* **TASK DATA**:

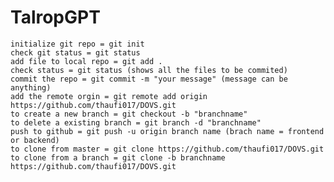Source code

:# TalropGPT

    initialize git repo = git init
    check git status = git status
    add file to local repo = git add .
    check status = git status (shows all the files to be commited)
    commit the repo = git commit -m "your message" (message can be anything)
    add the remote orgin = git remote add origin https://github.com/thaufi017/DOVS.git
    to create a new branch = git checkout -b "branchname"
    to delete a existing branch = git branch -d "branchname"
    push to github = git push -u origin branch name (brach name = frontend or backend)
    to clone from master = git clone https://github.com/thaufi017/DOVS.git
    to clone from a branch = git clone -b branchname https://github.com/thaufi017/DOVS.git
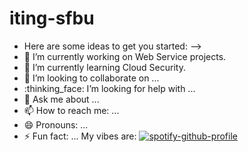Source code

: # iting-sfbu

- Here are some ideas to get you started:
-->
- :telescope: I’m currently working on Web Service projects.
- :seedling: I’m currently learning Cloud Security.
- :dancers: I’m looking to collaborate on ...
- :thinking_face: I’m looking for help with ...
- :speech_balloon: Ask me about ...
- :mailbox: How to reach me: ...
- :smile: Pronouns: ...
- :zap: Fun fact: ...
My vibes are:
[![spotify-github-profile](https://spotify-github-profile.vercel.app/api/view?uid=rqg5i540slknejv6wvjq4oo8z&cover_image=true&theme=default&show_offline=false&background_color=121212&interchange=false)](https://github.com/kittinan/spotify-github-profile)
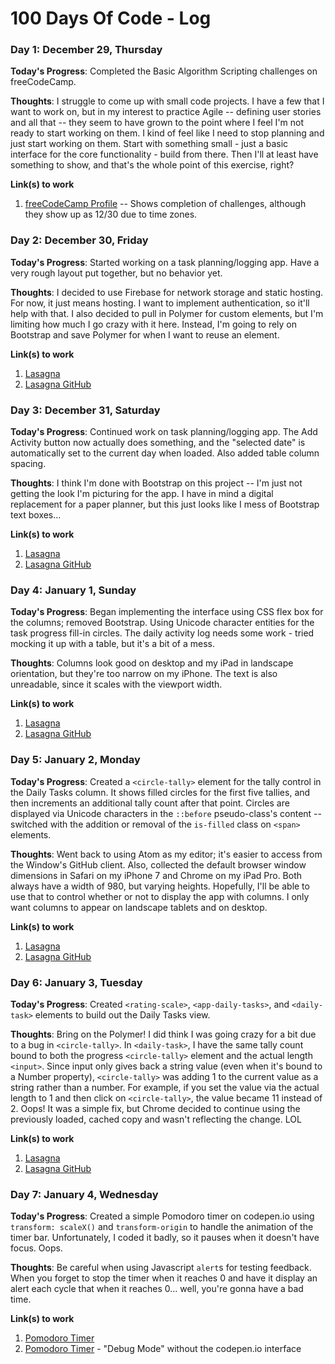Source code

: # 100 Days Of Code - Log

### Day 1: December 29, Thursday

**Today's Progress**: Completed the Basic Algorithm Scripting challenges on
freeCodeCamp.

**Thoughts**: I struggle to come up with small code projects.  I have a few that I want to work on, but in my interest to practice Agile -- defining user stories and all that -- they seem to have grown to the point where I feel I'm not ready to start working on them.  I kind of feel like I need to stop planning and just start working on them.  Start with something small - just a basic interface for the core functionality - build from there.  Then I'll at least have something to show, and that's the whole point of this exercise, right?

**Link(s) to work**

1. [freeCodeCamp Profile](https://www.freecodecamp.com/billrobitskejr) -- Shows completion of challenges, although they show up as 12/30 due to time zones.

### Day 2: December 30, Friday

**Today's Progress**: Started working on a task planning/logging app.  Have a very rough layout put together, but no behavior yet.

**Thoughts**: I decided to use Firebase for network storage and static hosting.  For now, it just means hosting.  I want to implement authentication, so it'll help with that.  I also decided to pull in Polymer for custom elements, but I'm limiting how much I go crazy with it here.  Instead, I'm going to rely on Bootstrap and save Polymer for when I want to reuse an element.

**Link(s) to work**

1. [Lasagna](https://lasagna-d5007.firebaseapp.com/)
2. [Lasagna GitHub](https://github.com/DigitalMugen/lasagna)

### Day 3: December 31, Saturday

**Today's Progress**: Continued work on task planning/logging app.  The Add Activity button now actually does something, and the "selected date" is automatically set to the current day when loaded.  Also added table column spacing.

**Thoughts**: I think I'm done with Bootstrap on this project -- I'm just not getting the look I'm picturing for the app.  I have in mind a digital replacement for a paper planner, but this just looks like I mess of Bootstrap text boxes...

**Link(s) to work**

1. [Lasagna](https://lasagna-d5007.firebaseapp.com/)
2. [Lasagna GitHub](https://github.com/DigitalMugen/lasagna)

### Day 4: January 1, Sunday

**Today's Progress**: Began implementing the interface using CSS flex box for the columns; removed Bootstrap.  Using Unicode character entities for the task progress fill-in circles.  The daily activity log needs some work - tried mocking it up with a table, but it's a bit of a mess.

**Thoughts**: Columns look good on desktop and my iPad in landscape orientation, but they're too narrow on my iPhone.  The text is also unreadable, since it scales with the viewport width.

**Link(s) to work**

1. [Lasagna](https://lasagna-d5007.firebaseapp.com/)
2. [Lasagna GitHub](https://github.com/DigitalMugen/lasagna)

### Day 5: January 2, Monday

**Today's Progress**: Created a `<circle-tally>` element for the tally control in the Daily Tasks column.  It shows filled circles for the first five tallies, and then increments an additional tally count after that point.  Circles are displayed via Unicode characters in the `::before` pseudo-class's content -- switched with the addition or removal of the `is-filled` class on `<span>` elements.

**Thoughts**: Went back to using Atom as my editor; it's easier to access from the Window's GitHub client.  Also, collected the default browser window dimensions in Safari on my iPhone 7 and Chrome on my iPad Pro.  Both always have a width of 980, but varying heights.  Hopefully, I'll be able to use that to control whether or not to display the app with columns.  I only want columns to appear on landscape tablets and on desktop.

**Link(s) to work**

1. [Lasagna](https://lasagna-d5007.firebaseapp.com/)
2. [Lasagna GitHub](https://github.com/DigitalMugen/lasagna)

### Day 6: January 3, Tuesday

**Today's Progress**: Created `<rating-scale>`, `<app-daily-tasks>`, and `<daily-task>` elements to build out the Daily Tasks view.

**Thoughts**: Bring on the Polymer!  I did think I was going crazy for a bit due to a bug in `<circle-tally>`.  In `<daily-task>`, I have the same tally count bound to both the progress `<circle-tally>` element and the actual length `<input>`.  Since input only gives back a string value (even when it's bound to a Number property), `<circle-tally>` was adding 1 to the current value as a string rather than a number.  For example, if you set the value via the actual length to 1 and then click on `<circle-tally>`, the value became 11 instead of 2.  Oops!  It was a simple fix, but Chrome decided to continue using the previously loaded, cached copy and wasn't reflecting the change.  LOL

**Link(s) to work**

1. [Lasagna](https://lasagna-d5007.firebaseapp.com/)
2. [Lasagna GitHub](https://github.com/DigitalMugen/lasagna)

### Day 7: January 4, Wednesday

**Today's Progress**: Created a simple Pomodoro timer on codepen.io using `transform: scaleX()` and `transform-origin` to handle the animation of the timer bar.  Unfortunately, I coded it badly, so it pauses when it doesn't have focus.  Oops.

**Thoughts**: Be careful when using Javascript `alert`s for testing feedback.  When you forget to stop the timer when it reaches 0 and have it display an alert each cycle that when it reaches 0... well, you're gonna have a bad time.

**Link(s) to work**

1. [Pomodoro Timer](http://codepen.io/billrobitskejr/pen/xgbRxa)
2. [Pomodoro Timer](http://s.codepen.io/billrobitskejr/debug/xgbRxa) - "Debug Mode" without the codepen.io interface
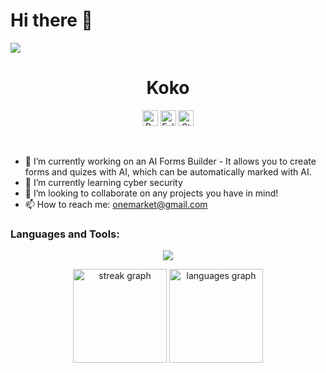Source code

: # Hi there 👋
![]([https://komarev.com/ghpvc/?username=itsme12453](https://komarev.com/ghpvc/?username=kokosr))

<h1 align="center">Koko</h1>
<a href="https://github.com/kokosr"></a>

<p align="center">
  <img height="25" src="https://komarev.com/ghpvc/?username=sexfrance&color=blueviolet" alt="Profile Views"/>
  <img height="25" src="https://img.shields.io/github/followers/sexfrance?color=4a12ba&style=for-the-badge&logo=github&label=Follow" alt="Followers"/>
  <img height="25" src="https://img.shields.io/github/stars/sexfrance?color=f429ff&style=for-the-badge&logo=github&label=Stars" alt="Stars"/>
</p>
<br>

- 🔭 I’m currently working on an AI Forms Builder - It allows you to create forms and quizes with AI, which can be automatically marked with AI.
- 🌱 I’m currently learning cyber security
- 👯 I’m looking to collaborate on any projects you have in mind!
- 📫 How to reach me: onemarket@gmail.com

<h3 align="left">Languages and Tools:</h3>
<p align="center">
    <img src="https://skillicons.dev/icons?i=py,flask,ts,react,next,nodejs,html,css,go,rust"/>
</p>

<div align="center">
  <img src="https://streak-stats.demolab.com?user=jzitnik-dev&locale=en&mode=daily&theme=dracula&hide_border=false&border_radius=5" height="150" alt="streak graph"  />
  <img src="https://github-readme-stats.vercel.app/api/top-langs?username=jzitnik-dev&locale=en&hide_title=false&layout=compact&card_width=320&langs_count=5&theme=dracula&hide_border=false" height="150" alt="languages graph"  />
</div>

* **YOUR ASSIGNMENT**:
Output every entry exactly. Pictures stay out.

* **RESPONSE TO THIS EXERCISE**:
Source code

:# TalropGPT

    initialize git repo = git init
    check git status = git status
    add file to local repo = git add .
    check status = git status (shows all the files to be commited)
    commit the repo = git commit -m "your message" (message can be anything)
    add the remote orgin = git remote add origin https://github.com/thaufi017/DOVS.git
    to create a new branch = git checkout -b "branchname"
    to delete a existing branch = git branch -d "branchname"
    push to github = git push -u origin branch name (brach name = frontend or backend)
    to clone from master = git clone https://github.com/thaufi017/DOVS.git
    to clone from a branch = git clone -b branchname https://github.com/thaufi017/DOVS.git
Source code

: # iting-sfbu

- Here are some ideas to get you started:
-->
- :telescope: I’m currently working on Web Service projects.
- :seedling: I’m currently learning Cloud Security.
- :dancers: I’m looking to collaborate on ...
- :thinking_face: I’m looking for help with ...
- :speech_balloon: Ask me about ...
- :mailbox: How to reach me: ...
- :smile: Pronouns: ...
- :zap: Fun fact: ...
My vibes are:
[![spotify-github-profile](https://spotify-github-profile.vercel.app/api/view?uid=rqg5i540slknejv6wvjq4oo8z&cover_image=true&theme=default&show_offline=false&background_color=121212&interchange=false)](https://github.com/kittinan/spotify-github-profile)
Source code

: # 100 Days Of Code - Log

### Day 1: December 29, Thursday

**Today's Progress**: Completed the Basic Algorithm Scripting challenges on
freeCodeCamp.

**Thoughts**: I struggle to come up with small code projects.  I have a few that I want to work on, but in my interest to practice Agile -- defining user stories and all that -- they seem to have grown to the point where I feel I'm not ready to start working on them.  I kind of feel like I need to stop planning and just start working on them.  Start with something small - just a basic interface for the core functionality - build from there.  Then I'll at least have something to show, and that's the whole point of this exercise, right?

**Link(s) to work**

1. [freeCodeCamp Profile](https://www.freecodecamp.com/billrobitskejr) -- Shows completion of challenges, although they show up as 12/30 due to time zones.

### Day 2: December 30, Friday

**Today's Progress**: Started working on a task planning/logging app.  Have a very rough layout put together, but no behavior yet.

**Thoughts**: I decided to use Firebase for network storage and static hosting.  For now, it just means hosting.  I want to implement authentication, so it'll help with that.  I also decided to pull in Polymer for custom elements, but I'm limiting how much I go crazy with it here.  Instead, I'm going to rely on Bootstrap and save Polymer for when I want to reuse an element.

**Link(s) to work**

1. [Lasagna](https://lasagna-d5007.firebaseapp.com/)
2. [Lasagna GitHub](https://github.com/DigitalMugen/lasagna)

### Day 3: December 31, Saturday

**Today's Progress**: Continued work on task planning/logging app.  The Add Activity button now actually does something, and the "selected date" is automatically set to the current day when loaded.  Also added table column spacing.

**Thoughts**: I think I'm done with Bootstrap on this project -- I'm just not getting the look I'm picturing for the app.  I have in mind a digital replacement for a paper planner, but this just looks like I mess of Bootstrap text boxes...

**Link(s) to work**

1. [Lasagna](https://lasagna-d5007.firebaseapp.com/)
2. [Lasagna GitHub](https://github.com/DigitalMugen/lasagna)

### Day 4: January 1, Sunday

**Today's Progress**: Began implementing the interface using CSS flex box for the columns; removed Bootstrap.  Using Unicode character entities for the task progress fill-in circles.  The daily activity log needs some work - tried mocking it up with a table, but it's a bit of a mess.

**Thoughts**: Columns look good on desktop and my iPad in landscape orientation, but they're too narrow on my iPhone.  The text is also unreadable, since it scales with the viewport width.

**Link(s) to work**

1. [Lasagna](https://lasagna-d5007.firebaseapp.com/)
2. [Lasagna GitHub](https://github.com/DigitalMugen/lasagna)

### Day 5: January 2, Monday

**Today's Progress**: Created a `<circle-tally>` element for the tally control in the Daily Tasks column.  It shows filled circles for the first five tallies, and then increments an additional tally count after that point.  Circles are displayed via Unicode characters in the `::before` pseudo-class's content -- switched with the addition or removal of the `is-filled` class on `<span>` elements.

**Thoughts**: Went back to using Atom as my editor; it's easier to access from the Window's GitHub client.  Also, collected the default browser window dimensions in Safari on my iPhone 7 and Chrome on my iPad Pro.  Both always have a width of 980, but varying heights.  Hopefully, I'll be able to use that to control whether or not to display the app with columns.  I only want columns to appear on landscape tablets and on desktop.

**Link(s) to work**

1. [Lasagna](https://lasagna-d5007.firebaseapp.com/)
2. [Lasagna GitHub](https://github.com/DigitalMugen/lasagna)

### Day 6: January 3, Tuesday

**Today's Progress**: Created `<rating-scale>`, `<app-daily-tasks>`, and `<daily-task>` elements to build out the Daily Tasks view.

**Thoughts**: Bring on the Polymer!  I did think I was going crazy for a bit due to a bug in `<circle-tally>`.  In `<daily-task>`, I have the same tally count bound to both the progress `<circle-tally>` element and the actual length `<input>`.  Since input only gives back a string value (even when it's bound to a Number property), `<circle-tally>` was adding 1 to the current value as a string rather than a number.  For example, if you set the value via the actual length to 1 and then click on `<circle-tally>`, the value became 11 instead of 2.  Oops!  It was a simple fix, but Chrome decided to continue using the previously loaded, cached copy and wasn't reflecting the change.  LOL

**Link(s) to work**

1. [Lasagna](https://lasagna-d5007.firebaseapp.com/)
2. [Lasagna GitHub](https://github.com/DigitalMugen/lasagna)

### Day 7: January 4, Wednesday

**Today's Progress**: Created a simple Pomodoro timer on codepen.io using `transform: scaleX()` and `transform-origin` to handle the animation of the timer bar.  Unfortunately, I coded it badly, so it pauses when it doesn't have focus.  Oops.

**Thoughts**: Be careful when using Javascript `alert`s for testing feedback.  When you forget to stop the timer when it reaches 0 and have it display an alert each cycle that when it reaches 0... well, you're gonna have a bad time.

**Link(s) to work**

1. [Pomodoro Timer](http://codepen.io/billrobitskejr/pen/xgbRxa)
2. [Pomodoro Timer](http://s.codepen.io/billrobitskejr/debug/xgbRxa) - "Debug Mode" without the codepen.io interface
Source code

: # Hi there 👋
![]([https://komarev.com/ghpvc/?username=itsme12453](https://komarev.com/ghpvc/?username=kokosr))

<h1 align="center">Koko</h1>
<a href="https://github.com/kokosr"></a>

<p align="center">
  <img height="25" src="https://komarev.com/ghpvc/?username=sexfrance&color=blueviolet" alt="Profile Views"/>
  <img height="25" src="https://img.shields.io/github/followers/sexfrance?color=4a12ba&style=for-the-badge&logo=github&label=Follow" alt="Followers"/>
  <img height="25" src="https://img.shields.io/github/stars/sexfrance?color=f429ff&style=for-the-badge&logo=github&label=Stars" alt="Stars"/>
</p>
<br>

- 🔭 I’m currently working on an AI Forms Builder - It allows you to create forms and quizes with AI, which can be automatically marked with AI.
- 🌱 I’m currently learning cyber security
- 👯 I’m looking to collaborate on any projects you have in mind!
- 📫 How to reach me: onemarket@gmail.com

<h3 align="left">Languages and Tools:</h3>
<p align="center">
    <img src="https://skillicons.dev/icons?i=py,flask,ts,react,next,nodejs,html,css,go,rust"/>
</p>

<div align="center">
  <img src="https://streak-stats.demolab.com?user=jzitnik-dev&locale=en&mode=daily&theme=dracula&hide_border=false&border_radius=5" height="150" alt="streak graph"  />
  <img src="https://github-readme-stats.vercel.app/api/top-langs?username=jzitnik-dev&locale=en&hide_title=false&layout=compact&card_width=320&langs_count=5&theme=dracula&hide_border=false" height="150" alt="languages graph"  />
</div>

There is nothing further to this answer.